Abortion: Drawing a line on free speech
Eleanor McCullen is challenging a Massachusetts law that limits free speech within a 35-foot buffer zone around abortion clinics.
The right to “peaceful disagreement” is a cherished civil liberty—except, apparently, in the case of abortion, said Jay Sekulow in USAToday.com. Since 2007, a Massachusetts law has granted the abortion industry the “privilege” of being protected from free speech by forbidding pro-life advocates from entering a 35-foot buffer zone around abortion clinics. Violations are punishable by up to two and a half years in prison. The law was designed to protect patients from being harassed—something that is already an arrestable offense, said Charles Cooke in NationalReview.com. In reality, all it does is prevent well-meaning activists like Eleanor McCullen, a “soft-spoken, 77-year-old grandmother,” from exercising her First Amendment right to try to talk women out of abortions on a public sidewalk. McCullen is challenging the law in the Supreme Court, which last week heard her plea to be able to “walk and talk gently, lovingly, anywhere with anybody.”
McCullen may be polite and “grandmotherly,” said Abby Ohlheiser in TheWire.com, but in Massachusetts’s history of abortion protests, she’s the exception to the rule. Before 2007, women were routinely spat on, screamed at, and told they were going to hell as they approached clinics. Protesters wielding fake baby dolls would yell, “It’s alive! You see what you’re doing!” while others played tape recordings of a child crying, “Mommy, Mommy!” Those protests culminated in a deadly shooting spree in 1994 that claimed the lives of two clinic employees. Today, protesters can still “say what they want,” said Amanda Marcotte in Slate.com. McCullen has herself acknowledged that she’s persuaded more than 80 women to continue their pregnancies while standing outside the zone.
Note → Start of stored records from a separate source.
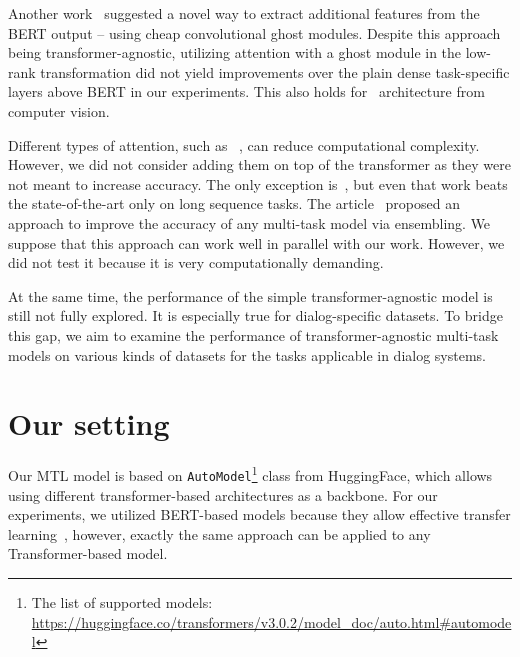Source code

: Another work~\cite{GhostBert2021} suggested a novel way to extract additional features from the BERT output -- using cheap convolutional ghost modules. Despite this approach being transformer-agnostic, utilizing attention with a ghost module in the low-rank transformation did not yield improvements over the plain dense task-specific layers above BERT in our experiments. This also holds for~\cite{el-nouby2021xcit} architecture from computer vision.


Different types of attention, such as ~\cite{reformer}, can reduce computational complexity. However, we did not consider adding them on top of the transformer as they were not meant to increase accuracy. The only exception is~\cite{routing_transformers}, but even that work beats the state-of-the-art only on long sequence tasks.%
The article~\cite{Multi-taskEnsemble:19} proposed an approach to improve the accuracy of any multi-task model via ensembling. We suppose that this approach can work well in parallel with our work. However, we did not test it because it is very computationally demanding.


At the same time, the performance of the simple transformer-agnostic model is still not fully explored. It is especially true for dialog-specific datasets. To bridge this gap, we aim to examine the performance of transformer-agnostic multi-task models on various kinds of datasets for the tasks applicable in dialog systems.
\section{Our setting}


Our MTL model is based on \texttt{AutoModel}\footnote{The list of supported models: \url{https://huggingface.co/transformers/v3.0.2/model_doc/auto.html\#automodel}} class from HuggingFace, which allows using different transformer-based architectures as a backbone. For our experiments, we utilized BERT-based models because they allow effective transfer learning~\cite{10.1007/978-3-031-19032-2_46, ksquad}, however, exactly the same approach can be applied to any Transformer-based model.


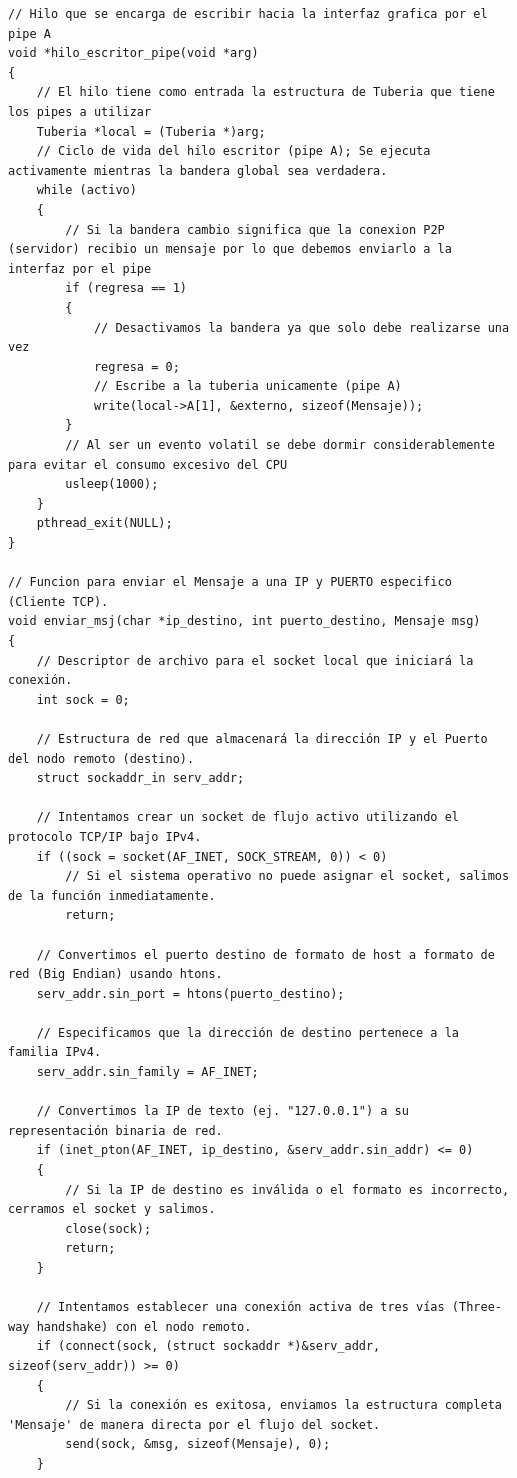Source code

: \begin{lstlisting}[style=estiloC, caption={Archivo del Back-End (conexion P2P)}]
// Hilo que se encarga de escribir hacia la interfaz grafica por el pipe A
void *hilo_escritor_pipe(void *arg)
{
    // El hilo tiene como entrada la estructura de Tuberia que tiene los pipes a utilizar
    Tuberia *local = (Tuberia *)arg;
    // Ciclo de vida del hilo escritor (pipe A); Se ejecuta activamente mientras la bandera global sea verdadera.
    while (activo)
    {
        // Si la bandera cambio significa que la conexion P2P (servidor) recibio un mensaje por lo que debemos enviarlo a la interfaz por el pipe
        if (regresa == 1)
        {
            // Desactivamos la bandera ya que solo debe realizarse una vez
            regresa = 0;
            // Escribe a la tuberia unicamente (pipe A)
            write(local->A[1], &externo, sizeof(Mensaje));
        }
        // Al ser un evento volatil se debe dormir considerablemente para evitar el consumo excesivo del CPU
        usleep(1000);
    }
    pthread_exit(NULL);
}

// Funcion para enviar el Mensaje a una IP y PUERTO especifico (Cliente TCP).
void enviar_msj(char *ip_destino, int puerto_destino, Mensaje msg)
{
    // Descriptor de archivo para el socket local que iniciará la conexión.
    int sock = 0;
    
    // Estructura de red que almacenará la dirección IP y el Puerto del nodo remoto (destino).
    struct sockaddr_in serv_addr;

    // Intentamos crear un socket de flujo activo utilizando el protocolo TCP/IP bajo IPv4.
    if ((sock = socket(AF_INET, SOCK_STREAM, 0)) < 0)
        // Si el sistema operativo no puede asignar el socket, salimos de la función inmediatamente.
        return;

    // Convertimos el puerto destino de formato de host a formato de red (Big Endian) usando htons.
    serv_addr.sin_port = htons(puerto_destino);
    
    // Especificamos que la dirección de destino pertenece a la familia IPv4.
    serv_addr.sin_family = AF_INET;

    // Convertimos la IP de texto (ej. "127.0.0.1") a su representación binaria de red.
    if (inet_pton(AF_INET, ip_destino, &serv_addr.sin_addr) <= 0)
    {
        // Si la IP de destino es inválida o el formato es incorrecto, cerramos el socket y salimos.
        close(sock);
        return;
    }

    // Intentamos establecer una conexión activa de tres vías (Three-way handshake) con el nodo remoto.
    if (connect(sock, (struct sockaddr *)&serv_addr, sizeof(serv_addr)) >= 0)
    {
        // Si la conexión es exitosa, enviamos la estructura completa 'Mensaje' de manera directa por el flujo del socket.
        send(sock, &msg, sizeof(Mensaje), 0);
    }


\end{lstlisting}
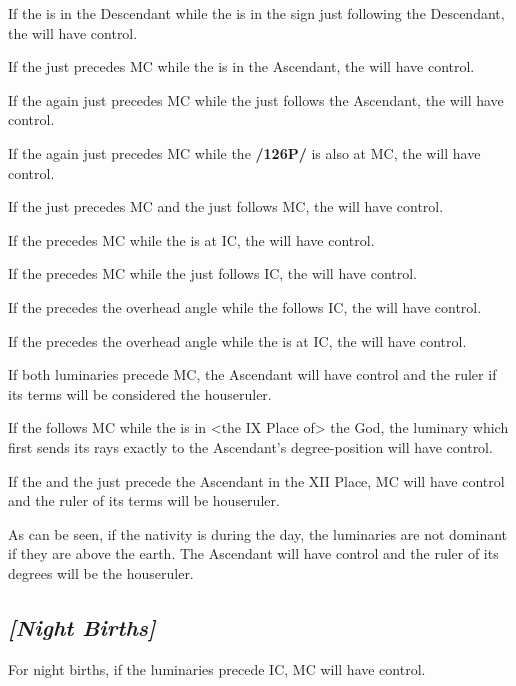 If the \Moon\xspace is in the Descendant while the \Sun\xspace is in the sign just following the Descendant, the \Sun\xspace will have control. 

If the \Sun\xspace just precedes MC while the \Moon\xspace
is in the Ascendant, the \Moon\xspace will have control. 

If the \Sun\xspace again just precedes MC while the \Moon\xspace just follows the Ascendant, the \Moon\xspace will have control. 

If the \Sun\xspace again just precedes MC while the \Moon\xspace \textbf{/126P/} is also at MC, the \Moon\xspace will have control. 

If the \Sun\xspace just precedes MC and the \Moon\xspace just follows MC, the \Moon\xspace will have control. 

If the \Moon\xspace precedes MC while the \Sun\xspace is at IC, the \Sun\xspace will have control. 

If the \Moon\xspace precedes MC while the \Sun\xspace just follows IC, the \Sun\xspace will have control. 

If the \Sun\xspace precedes the overhead angle while the \Moon\xspace follows IC, the \Moon\xspace will have control. 

If the \Sun\xspace precedes the overhead angle while the \Moon\xspace is at IC, the \Moon\xspace will have control. 

If both luminaries precede MC, the Ascendant will have control and the ruler if its terms will be considered the houseruler. 

If the \Moon\xspace follows MC while the \Sun\xspace is in <the IX Place of> the God, the luminary which first sends its rays exactly to the Ascendant’s degree-position will have control. 

If the \Sun\xspace and the \Moon\xspace just precede the Ascendant in the XII Place, MC will have control and the ruler of its terms will be houseruler.

As can be seen, if the nativity is during the day, the luminaries are not dominant if they are above the earth. The Ascendant will have control and the ruler of its degrees will be the houseruler. 

\subsection{\textit{[Night Births]}}

For night births, if the luminaries precede IC, MC will have control. 

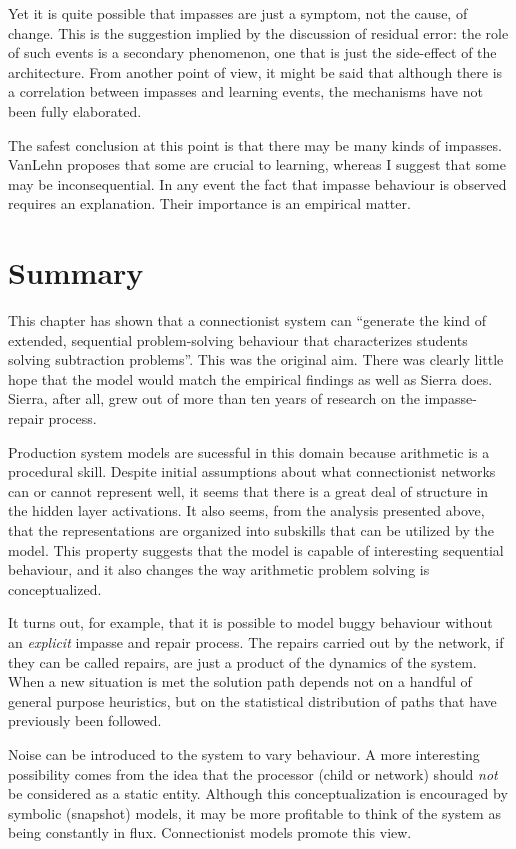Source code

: Yet it is quite possible that impasses are just a symptom, not the cause,
of change.  This is the suggestion implied by the discussion of residual
error: the role of such events is a secondary
phenomenon, one that is just the side-effect of the architecture.
From another point of view, it might be said that although there is a
correlation between impasses and learning events, the mechanisms have not
been fully elaborated.

The safest conclusion at this point is that there may be many kinds of
impasses.  VanLehn proposes that some are crucial to learning, whereas I
suggest that some may be inconsequential.  In any event the fact that
impasse behaviour is observed requires an explanation.  Their importance is
an empirical matter.


\section{Summary}

This chapter has shown that a connectionist system can ``generate the kind
of extended, sequential problem-solving behaviour that characterizes
students solving subtraction problems''.  This was the original aim.  There
was clearly little hope that the model would match the empirical findings
as well as Sierra does.  Sierra, after all, grew out of more than ten
years of research on the impasse-repair process.

Production system models are sucessful in this domain because arithmetic is
a procedural skill. Despite initial assumptions about what connectionist
networks can or cannot represent well, it seems that there is a great deal
of structure in the hidden layer activations.  It also seems, from the
analysis presented above, that the representations are organized into
subskills that can be utilized by the model.  This property suggests that
the model is capable of interesting sequential behaviour, and it also
changes the way arithmetic problem solving is conceptualized.

It turns out, for example, that it is possible to model buggy behaviour
without an {\em explicit\/} impasse and repair process.  The repairs
carried out by
the network, if they can be called repairs, are just a product of the
dynamics of the system.  When a new situation is met the
solution path depends not on a handful of general purpose heuristics, but on
the statistical distribution of paths that have previously been followed.

Noise can be introduced to the system to vary behaviour.  A more
interesting possibility comes
from the idea that the processor (child or network)
should {\em not\/} be considered as a static entity.  Although this
conceptualization is encouraged by symbolic (snapshot) models, it may be
more profitable to think of the system as being constantly in flux.
Connectionist models promote this view.

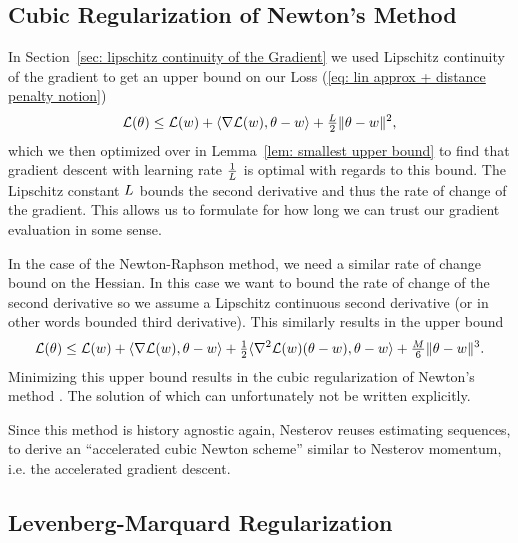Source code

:\subsection{Cubic Regularization of Newton's Method}

 In Section~\ref{sec: lipschitz continuity of the Gradient} we used Lipschitz
 continuity of the gradient to get an upper bound on our Loss (\ref{eq: lin
 approx + distance penalty notion})
\begin{align*}
	\mathcal{L}(\theta)
	\le \mathcal{L}(w) + \langle \nabla\mathcal{L}(w), \theta-w \rangle
	+ \tfrac{L}2 \|\theta-w\|^2,
\end{align*}
which we then optimized over in Lemma~\ref{lem: smallest upper bound} to find
that gradient descent with learning rate \(\tfrac1{L}\) is optimal with
regards to this bound. The Lipschitz constant \(L\) bounds the second
derivative and thus the rate of change of the gradient. This allows us to
formulate for how long we can trust our gradient evaluation in some sense.

In the case of the Newton-Raphson method, we need a similar rate of change
bound on the Hessian. In this case we want to bound the rate of change of the
second derivative so we assume a Lipschitz continuous second derivative (or 
in other words bounded third derivative). This similarly results in the upper
bound
\begin{align*}
	\mathcal{L}(\theta)
	\le \mathcal{L}(w) + \langle \nabla\mathcal{L}(w), \theta-w \rangle
	+ \tfrac12\langle \nabla^2\mathcal{L}(w)(\theta-w), \theta-w \rangle
	+ \tfrac{M}6\|\theta-w\|^3.
\end{align*}
Minimizing this upper bound results in the cubic regularization of Newton's method
\parencite[Section 4.1]{nesterovLecturesConvexOptimization2018}.
The solution of which can unfortunately not be written explicitly.

Since this method is history agnostic again, Nesterov reuses estimating
sequences, to derive an ``accelerated cubic Newton scheme'' \parencite[Section
4.2]{nesterovLecturesConvexOptimization2018} similar to Nesterov momentum, i.e.
the accelerated gradient descent.

\subsection{Levenberg-Marquard Regularization}\label{subsec: levenberg-marquard regularization}

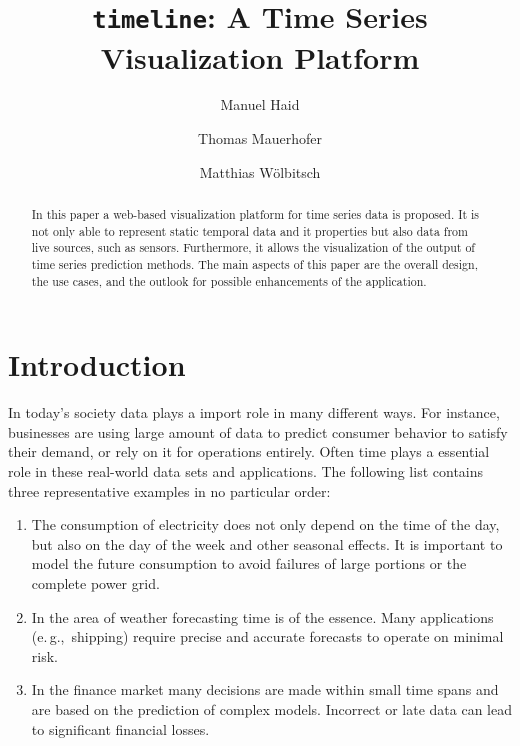 \documentclass[runningheads,a4paper,11pt]{llncs}
\newcommand{\eg}{e.\,g.,\ }
\begin{document}


\title{\texttt{timeline}: A Time Series Visualization Platform}
\author{Manuel Haid \and Thomas Mauerhofer \and Matthias W\"olbitsch}

\maketitle

\begin{abstract}
In this paper a web-based visualization platform for time series data is proposed. 
It is not only able to represent static temporal data and it properties but also data from live sources, such as sensors. 
Furthermore, it allows the visualization of the output of time series prediction methods.
The main aspects of this paper are the overall design, the use cases, and the outlook for possible enhancements of the application.
\end{abstract}



\section{Introduction}\label{sec:intro}

In today's society data plays a import role in many different ways.
For instance, businesses are using large amount of data to predict consumer behavior to satisfy their demand, or rely on it for operations entirely.
Often time plays a essential role in these real-world data sets and applications. 
The following list contains three representative examples in no particular order:

\begin{enumerate}
 \item The consumption of electricity does not only depend on the time of the day, but also on the day of the week and other seasonal effects.
 It is important to model the future consumption to avoid failures of large portions or the complete power grid.
 
 \item In the area of weather forecasting time is of the essence. 
 Many applications (\eg shipping) require precise and accurate forecasts to operate on minimal risk.
 
 \item In the finance market many decisions are made within small time spans and are based on the prediction of complex models.
 Incorrect or late data can lead to significant financial losses.
\end{enumerate}
\end{document}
The buffer simply upholds another cherished right: to go about one’s business without having people scream in your face.
It’s understandable that pro-choicers want to shield women from unpleasant messages at a difficult moment in their lives, said Kirsten Powers in TheDailyBeast.com. But if free speech can be limited because it’s upsetting, then “unions and environmentalists could be next.” Businesses could create zones outside their offices, banning union members or environmental activists who might discourage their customers. Under our Constitution, the government does not have the right to control the content of speech, no matter how unpleasant it is. “Abandon that principle, and your free speech may be next.”